[Records from a collection]
++++++

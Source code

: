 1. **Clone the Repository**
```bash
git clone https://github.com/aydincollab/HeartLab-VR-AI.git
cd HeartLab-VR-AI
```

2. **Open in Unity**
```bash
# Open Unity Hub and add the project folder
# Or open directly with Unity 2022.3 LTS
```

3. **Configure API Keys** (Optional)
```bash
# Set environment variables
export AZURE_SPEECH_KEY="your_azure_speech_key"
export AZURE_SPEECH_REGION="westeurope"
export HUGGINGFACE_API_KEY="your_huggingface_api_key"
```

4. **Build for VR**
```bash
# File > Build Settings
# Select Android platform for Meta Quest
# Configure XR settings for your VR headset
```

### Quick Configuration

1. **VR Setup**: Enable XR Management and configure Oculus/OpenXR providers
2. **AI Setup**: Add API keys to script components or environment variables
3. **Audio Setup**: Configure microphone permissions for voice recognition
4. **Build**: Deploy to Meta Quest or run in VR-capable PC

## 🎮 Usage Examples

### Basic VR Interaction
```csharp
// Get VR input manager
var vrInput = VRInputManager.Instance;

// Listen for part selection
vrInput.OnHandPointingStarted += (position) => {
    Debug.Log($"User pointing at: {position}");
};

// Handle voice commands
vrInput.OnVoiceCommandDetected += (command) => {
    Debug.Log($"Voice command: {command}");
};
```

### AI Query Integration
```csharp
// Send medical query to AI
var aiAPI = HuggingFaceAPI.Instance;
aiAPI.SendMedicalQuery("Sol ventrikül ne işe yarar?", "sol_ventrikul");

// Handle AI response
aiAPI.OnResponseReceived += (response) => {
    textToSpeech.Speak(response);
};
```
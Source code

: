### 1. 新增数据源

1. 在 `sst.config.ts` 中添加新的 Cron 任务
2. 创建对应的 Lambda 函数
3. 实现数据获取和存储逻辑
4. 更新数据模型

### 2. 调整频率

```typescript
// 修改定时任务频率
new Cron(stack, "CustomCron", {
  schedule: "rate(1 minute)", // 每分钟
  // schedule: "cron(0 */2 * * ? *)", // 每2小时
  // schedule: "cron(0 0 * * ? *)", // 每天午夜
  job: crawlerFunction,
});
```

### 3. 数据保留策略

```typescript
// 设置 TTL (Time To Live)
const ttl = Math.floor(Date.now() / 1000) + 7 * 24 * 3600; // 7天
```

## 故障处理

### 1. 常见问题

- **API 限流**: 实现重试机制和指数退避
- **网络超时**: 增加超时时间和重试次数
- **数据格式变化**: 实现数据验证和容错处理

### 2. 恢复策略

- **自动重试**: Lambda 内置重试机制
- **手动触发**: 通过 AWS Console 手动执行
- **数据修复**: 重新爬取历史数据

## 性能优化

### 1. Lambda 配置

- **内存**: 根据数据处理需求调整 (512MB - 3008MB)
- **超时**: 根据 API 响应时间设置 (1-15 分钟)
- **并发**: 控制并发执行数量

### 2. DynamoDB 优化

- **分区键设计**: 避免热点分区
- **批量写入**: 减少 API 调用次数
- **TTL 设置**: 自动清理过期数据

++++++

* [Work order]:
Please print exactly what appears from the first line of the data through the line with "## 🎮 Usage Examples", including both of those lines and nothing past them.

* [Expected answer]:
Source code

: 1. **Clone the Repository**
```bash
git clone https://github.com/aydincollab/HeartLab-VR-AI.git
cd HeartLab-VR-AI
```

2. **Open in Unity**
```bash
# Open Unity Hub and add the project folder
# Or open directly with Unity 2022.3 LTS
```

3. **Configure API Keys** (Optional)
```bash
# Set environment variables
export AZURE_SPEECH_KEY="your_azure_speech_key"
export AZURE_SPEECH_REGION="westeurope"
export HUGGINGFACE_API_KEY="your_huggingface_api_key"
```

4. **Build for VR**
```bash
# File > Build Settings
# Select Android platform for Meta Quest
# Configure XR settings for your VR headset
```

### Quick Configuration

1. **VR Setup**: Enable XR Management and configure Oculus/OpenXR providers
2. **AI Setup**: Add API keys to script components or environment variables
3. **Audio Setup**: Configure microphone permissions for voice recognition
4. **Build**: Deploy to Meta Quest or run in VR-capable PC

## 🎮 Usage Examples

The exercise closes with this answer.